É uma história de caráter e amizade, mais do que qualquer outra coisa.
“Tenho muita sorte de ter muito amor em minha vida. E você conhece aquela mensagem: ‘É preciso uma aldeia para criar uma criança’. Bom, também é preciso uma aldeia para sobreviver a uma lesão na medula espinhal. E eu tenho uma grande aldeia cheia de amor, então sou muito grato por isso”, diz Holmes.
É uma aldeia formada pelas pessoas mais próximas a ele, muitas das quais aparecem no documentário.
O grupo inclui seu amigo e cuidador Tommy, seus amigos também dublês Marc e Tolga, com quem trabalhou na saga Harry Potter. Além de Radcliffe.
“Qualquer pessoa que trabalhou nessa franquia durante todo o processo faz parte de uma família gigante”, explica Holmes. “Só pela quantidade de tempo que passamos juntos e as experiências de vida que compartilhamos.”
A produção mostra imagens que vão desde vídeos de todos eles brincando no set de filmagem, até todos sentados ao redor de sua cama após o acidente e rindo com ele hoje, enquanto comem juntos na casa de David.
Também demonstra como ele deseja constantemente olhar para frente, em vez de ficar pensando demais no que aconteceu no passado.
“Dave é, e sempre foi, uma pessoa extraordinária, antes e depois do acidente”, afirma Daniel Radcliffe, produtor executivo do documentário.
“Quero que as pessoas conheçam meu amigo, porque ele é muito engraçado, inteligente, amável e generoso.”
“E ele é uma pessoa incrível. É por isso que há muito tempo quero compartilhar o Dave com o mundo.”
Um exemplo da atitude de David perante a vida é a forma como ele ajudou a juntar dezenas de milhares de dólares para pessoas que necessitam de tratamento médico.
“É um maravilha, não?”, diz ele com orgulho justificado. “Como um raio de luz em uma nuvem muito escura. E retribuir sempre foi importante para mim.”

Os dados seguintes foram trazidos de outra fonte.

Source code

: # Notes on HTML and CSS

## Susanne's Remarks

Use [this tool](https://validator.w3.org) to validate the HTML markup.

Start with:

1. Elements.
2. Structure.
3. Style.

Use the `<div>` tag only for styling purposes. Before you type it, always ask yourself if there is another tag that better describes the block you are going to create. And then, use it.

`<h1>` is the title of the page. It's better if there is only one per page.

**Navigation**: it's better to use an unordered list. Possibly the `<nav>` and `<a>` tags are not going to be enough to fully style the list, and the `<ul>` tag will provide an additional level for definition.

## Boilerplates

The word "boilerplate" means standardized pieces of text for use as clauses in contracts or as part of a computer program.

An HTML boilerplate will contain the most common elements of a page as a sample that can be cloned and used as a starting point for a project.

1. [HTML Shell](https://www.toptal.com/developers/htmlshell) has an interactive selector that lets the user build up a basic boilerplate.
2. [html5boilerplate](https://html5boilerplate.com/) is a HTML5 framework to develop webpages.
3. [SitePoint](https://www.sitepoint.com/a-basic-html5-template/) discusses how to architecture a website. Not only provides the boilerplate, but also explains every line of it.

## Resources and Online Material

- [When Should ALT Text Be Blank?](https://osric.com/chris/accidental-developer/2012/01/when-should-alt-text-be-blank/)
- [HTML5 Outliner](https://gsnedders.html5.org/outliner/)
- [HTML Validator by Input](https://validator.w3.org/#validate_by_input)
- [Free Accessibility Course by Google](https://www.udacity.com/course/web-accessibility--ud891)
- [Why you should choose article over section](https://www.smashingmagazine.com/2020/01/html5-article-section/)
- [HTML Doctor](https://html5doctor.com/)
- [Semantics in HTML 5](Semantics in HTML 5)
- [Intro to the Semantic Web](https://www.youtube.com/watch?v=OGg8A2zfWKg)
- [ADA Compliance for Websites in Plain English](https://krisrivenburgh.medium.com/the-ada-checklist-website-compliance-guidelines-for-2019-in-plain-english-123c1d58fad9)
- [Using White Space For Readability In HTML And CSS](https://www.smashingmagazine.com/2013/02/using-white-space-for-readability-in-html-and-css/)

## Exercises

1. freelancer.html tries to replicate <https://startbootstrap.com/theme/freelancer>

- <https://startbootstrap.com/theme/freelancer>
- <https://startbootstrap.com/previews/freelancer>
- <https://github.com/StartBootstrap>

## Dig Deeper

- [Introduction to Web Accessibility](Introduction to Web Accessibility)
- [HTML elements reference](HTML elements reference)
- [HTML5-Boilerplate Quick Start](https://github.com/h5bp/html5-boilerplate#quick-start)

“Destacar os heróis que trabalham no Serviço Nacional de Saúde do Reino Unido [NHS, na sigla em inglês] é algo que conseguimos fazer neste projeto e estou muito orgulhoso disso. Portanto, não é apenas retribuir financeiramente, mas também retribuir conscientemente é muito importante para mim”.
Ele também espera que o documentário o ajude em seu desejo de transmitir suas habilidades e experiência às gerações mais jovens.

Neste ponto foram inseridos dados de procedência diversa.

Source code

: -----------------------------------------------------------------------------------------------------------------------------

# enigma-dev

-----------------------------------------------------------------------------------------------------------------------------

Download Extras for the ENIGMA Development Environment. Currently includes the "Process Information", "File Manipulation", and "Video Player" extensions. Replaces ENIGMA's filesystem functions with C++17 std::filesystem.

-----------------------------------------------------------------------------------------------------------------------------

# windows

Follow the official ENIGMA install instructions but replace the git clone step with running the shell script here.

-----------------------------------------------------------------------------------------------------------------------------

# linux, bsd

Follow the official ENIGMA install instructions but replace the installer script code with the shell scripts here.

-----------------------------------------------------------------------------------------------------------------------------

Seu sonho é criar uma escola de dublês para jovens atores.
“Acho que, a menos que você invista na juventude, não estará realmente investindo em toda a experiência humana. A única coisa que tem valor real neste mundo é abrir portas para outras pessoas.”
“Tive a sorte de ter muitas portas abertas para mim. E espero poder fazer o mesmo por outras pessoas, sejam elas com deficiência ou não, seja na indústria cinematográfica ou em outros aspectos da vida. Acho que retribuir é o melhor do que somos como humanos.”

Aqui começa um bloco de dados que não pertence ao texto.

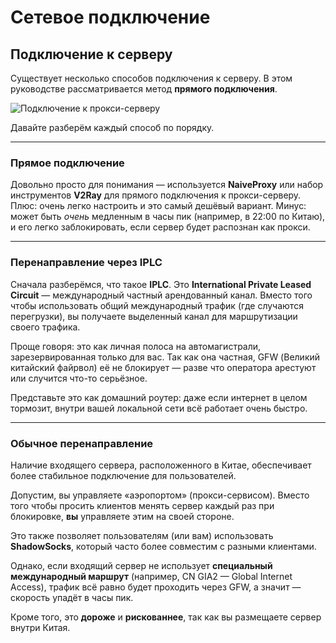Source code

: # Сетевое подключение

## Подключение к серверу

Существует несколько способов подключения к серверу. В этом руководстве рассматривается метод **прямого подключения**.

![Подключение к прокси-серверу](https://files.catbox.moe/8nohs6.png)

Давайте разберём каждый способ по порядку.

---

### Прямое подключение

Довольно просто для понимания — используется **NaiveProxy** или набор инструментов **V2Ray** для прямого подключения к прокси-серверу.
Плюс: очень легко настроить и это самый дешёвый вариант.
Минус: может быть _очень_ медленным в часы пик (например, в 22:00 по Китаю), и его легко заблокировать, если сервер будет распознан как прокси.

---

### Перенаправление через IPLC

Сначала разберёмся, что такое **IPLC**. Это **International Private Leased Circuit** — международный частный арендованный канал.
Вместо того чтобы использовать общий международный трафик (где случаются перегрузки), вы получаете выделенный канал для маршрутизации своего трафика.

Проще говоря: это как личная полоса на автомагистрали, зарезервированная только для вас.
Так как она частная, GFW (Великий китайский файрвол) её не блокирует — разве что оператора арестуют или случится что-то серьёзное.

Представьте это как домашний роутер: даже если интернет в целом тормозит, внутри вашей локальной сети всё работает очень быстро.

---

### Обычное перенаправление

Наличие входящего сервера, расположенного в Китае, обеспечивает более стабильное подключение для пользователей.

Допустим, вы управляете «аэропортом» (прокси-сервисом). Вместо того чтобы просить клиентов менять сервер каждый раз при блокировке, **вы** управляете этим на своей стороне.

Это также позволяет пользователям (или вам) использовать **ShadowSocks**, который часто более совместим с разными клиентами.

Однако, если входящий сервер не использует **специальный международный маршрут** (например, CN GIA2 — Global Internet Access), трафик всё равно будет проходить через GFW, а значит — скорость упадёт в часы пик.

Кроме того, это **дороже** и **рискованнее**, так как вы размещаете сервер внутри Китая.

Há poucas evidências no documentário de que ele sinta pena de si mesmo.
E ele deseja que aqueles que assistam ao filme recebam uma mensagem de esperança.
“Na vida você é uma vítima ou um sobrevivente, certo? Eu escolho ser um sobrevivente, e se isso tem um efeito indireto para outras pessoas que estão passando por dificuldades na vida, então tem que ser algo positivo.”
“Não há problema em ser vulnerável. Em mostrar que a vida não é fácil e que, em última análise, às vezes a vida não é gentil com você”, afirma.
“Mas a maneira como lida com isso é um reflexo de quem você é. É importante superar todos os desafios e simplesmente aceitar tudo o que a vida destina a você. O bom e mau.”